McKesson needed a robust, scalable, and cost-effective vulnerability management solution that could quickly and easily expand with each new acquisition
As it searched for appropriate technology solutions, McKesson had three key business requirements:
- McKesson’s brisk growth required solutions that could scale just as quickly. With each new acquisition, the company needed an immediate and comprehensive snapshot of its system’s vulnerability, risk and compliance status.
- Robust Capabilities
- All potential solutions required a dynamic feature set able to manage large-scale deployments and provide McKesson’s security team with fast and accurate results to save them time and expand their compliance and security capabilities.
- Cost effectiveness was another key requirement. McKesson’s continued growth was increasing its security costs, which could have spiraled out of control if not carefully monitored.
“The more the company grew, the more opportunities we saw to streamline and optimize our existing internal security process,” added Dixon. “By leveraging industry best practices and front-line security technology strategies, we would be able to build a new system that would benefit compliance, security, and our internal operations.”
After conducting a detailed and extensive evaluation of technology solutions, McKesson selected Tenable’s technology solutions and best practices to streamline and optimize its security process. Tenable’s SecurityCenter and the Nessus vulnerability scanner were deployed to provide enterprise-wide visibility and insight into vulnerability status, all from a single management console.

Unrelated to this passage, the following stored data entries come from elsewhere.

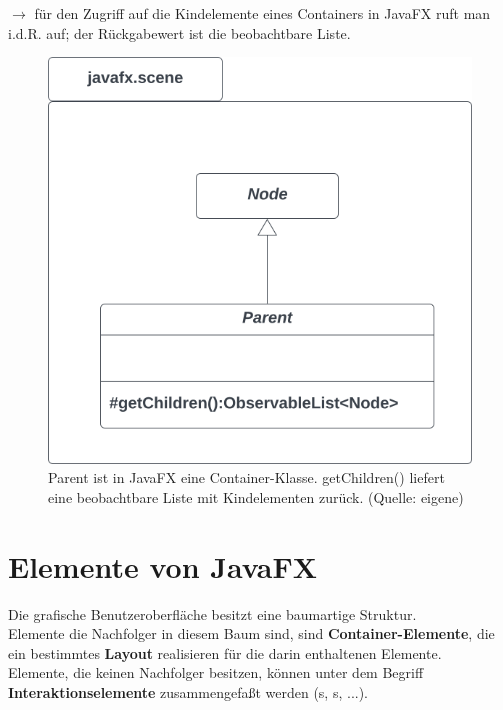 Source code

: \noindent
$\rightarrow$ für den Zugriff auf die Kindelemente eines Containers in JavaFX ruft man i.d.R.  auf; der Rückgabewert ist die beobachtbare Liste.

\begin{figure}
    \centering
    \includegraphics[scale=0.5]{chapters/fopt3/img/javafx/nodeparent}
    \caption{Parent ist in JavaFX eine Container-Klasse. getChildren() liefert eine beobachtbare Liste mit Kindelementen zurück. (Quelle: eigene)}
    \label{fig:nodeparent}
\end{figure}

\section{Elemente von JavaFX}

Die grafische Benutzeroberfläche besitzt eine baumartige Struktur.\\

\noindent
Elemente die Nachfolger in diesem Baum sind, sind \textbf{Container-Elemente}, die ein bestimmtes \textbf{Layout} realisieren für die darin enthaltenen Elemente.\\

\noindent
Elemente, die keinen Nachfolger besitzen, können unter dem Begriff \textbf{Interaktionselemente} zusammengefaßt werden (s, s, ...).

Tenable’s integrated approach to vulnerability management and assessment continues to meet all of McKesson’s top business requirements. The technology has given the healthcare giant a clear picture of its vulnerability status, along with actionable information that helps the security team prioritize known and emerging vulnerabilities on its broad network.

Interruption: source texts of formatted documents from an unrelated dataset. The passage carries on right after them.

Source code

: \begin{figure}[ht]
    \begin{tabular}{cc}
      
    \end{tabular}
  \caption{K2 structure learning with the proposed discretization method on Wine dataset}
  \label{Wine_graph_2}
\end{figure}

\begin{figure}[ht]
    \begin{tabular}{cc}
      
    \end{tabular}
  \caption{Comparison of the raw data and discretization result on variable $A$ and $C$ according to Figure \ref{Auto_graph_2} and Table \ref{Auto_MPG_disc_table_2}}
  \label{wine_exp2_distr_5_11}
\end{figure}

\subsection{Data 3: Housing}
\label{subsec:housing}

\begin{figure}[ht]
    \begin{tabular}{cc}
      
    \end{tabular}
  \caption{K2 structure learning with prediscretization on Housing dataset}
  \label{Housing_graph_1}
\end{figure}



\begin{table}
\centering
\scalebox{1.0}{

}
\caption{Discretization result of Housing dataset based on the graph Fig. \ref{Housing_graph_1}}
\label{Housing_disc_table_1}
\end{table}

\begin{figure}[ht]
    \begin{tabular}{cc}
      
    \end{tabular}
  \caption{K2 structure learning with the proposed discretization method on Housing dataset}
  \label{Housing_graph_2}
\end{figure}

Since deploying Tenable’s industry-leading technology, McKesson has significantly expedited its track to meeting PCI compliance. The company’s internal teams are never caught off guard by findings from third-party auditors – in fact, they are aware of the results in advance, which gives them a valuable opportunity to quickly remediate any potential issues in accordance with PCI guidelines.

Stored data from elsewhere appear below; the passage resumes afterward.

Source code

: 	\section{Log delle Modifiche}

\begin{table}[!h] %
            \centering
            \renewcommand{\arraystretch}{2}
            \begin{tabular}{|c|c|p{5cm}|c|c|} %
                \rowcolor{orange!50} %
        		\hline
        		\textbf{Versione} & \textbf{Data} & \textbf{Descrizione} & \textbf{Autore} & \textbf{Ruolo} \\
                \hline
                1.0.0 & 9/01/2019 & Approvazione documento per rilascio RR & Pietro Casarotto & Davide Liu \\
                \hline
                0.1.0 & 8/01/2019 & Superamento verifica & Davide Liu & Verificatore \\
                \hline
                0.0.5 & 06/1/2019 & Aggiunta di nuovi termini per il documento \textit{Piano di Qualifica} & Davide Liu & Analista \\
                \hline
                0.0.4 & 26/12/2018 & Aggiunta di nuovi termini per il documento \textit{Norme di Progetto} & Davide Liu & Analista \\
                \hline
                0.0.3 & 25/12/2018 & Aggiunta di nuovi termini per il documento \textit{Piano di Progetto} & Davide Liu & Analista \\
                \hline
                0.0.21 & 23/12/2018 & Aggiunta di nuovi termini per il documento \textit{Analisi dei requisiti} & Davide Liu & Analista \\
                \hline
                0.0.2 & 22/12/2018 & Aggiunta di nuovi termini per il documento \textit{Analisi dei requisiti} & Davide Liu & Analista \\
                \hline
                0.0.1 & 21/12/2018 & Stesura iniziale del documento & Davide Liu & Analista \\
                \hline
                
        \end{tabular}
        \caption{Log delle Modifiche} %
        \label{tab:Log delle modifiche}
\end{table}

As an additional benefit, SecurityCenter provides detailed visibility into all of the company’s newly acquired businesses and quickly identifies fundamental administration issues.
“We have been able to use Tenable to demonstrate shortcomings or verify information from management consoles of other products, like antivirus and patch management tools,” said Dixon. “Tenable can provide answers that the other tools cannot provide – specifically hardware and software asset management.”
McKesson continues to use Nessus and SecurityCenter to uncover vulnerabilities across its network and ensure it meets key compliance initiatives on an ongoing basis. As part of its PCI compliance initiative, McKesson’s security team has been leveraging Tenable’s technology to pinpoint rogue personally identifiable information (PII) on endpoint systems.
“We’re in the process of creating a shortlist of systems that need to be investigated for PCI,” said Dixon. “Our daily scans enable us to quickly identify unencrypted social security numbers and credit card information on various systems — that helps us locate and prioritize risks to our compliance status.”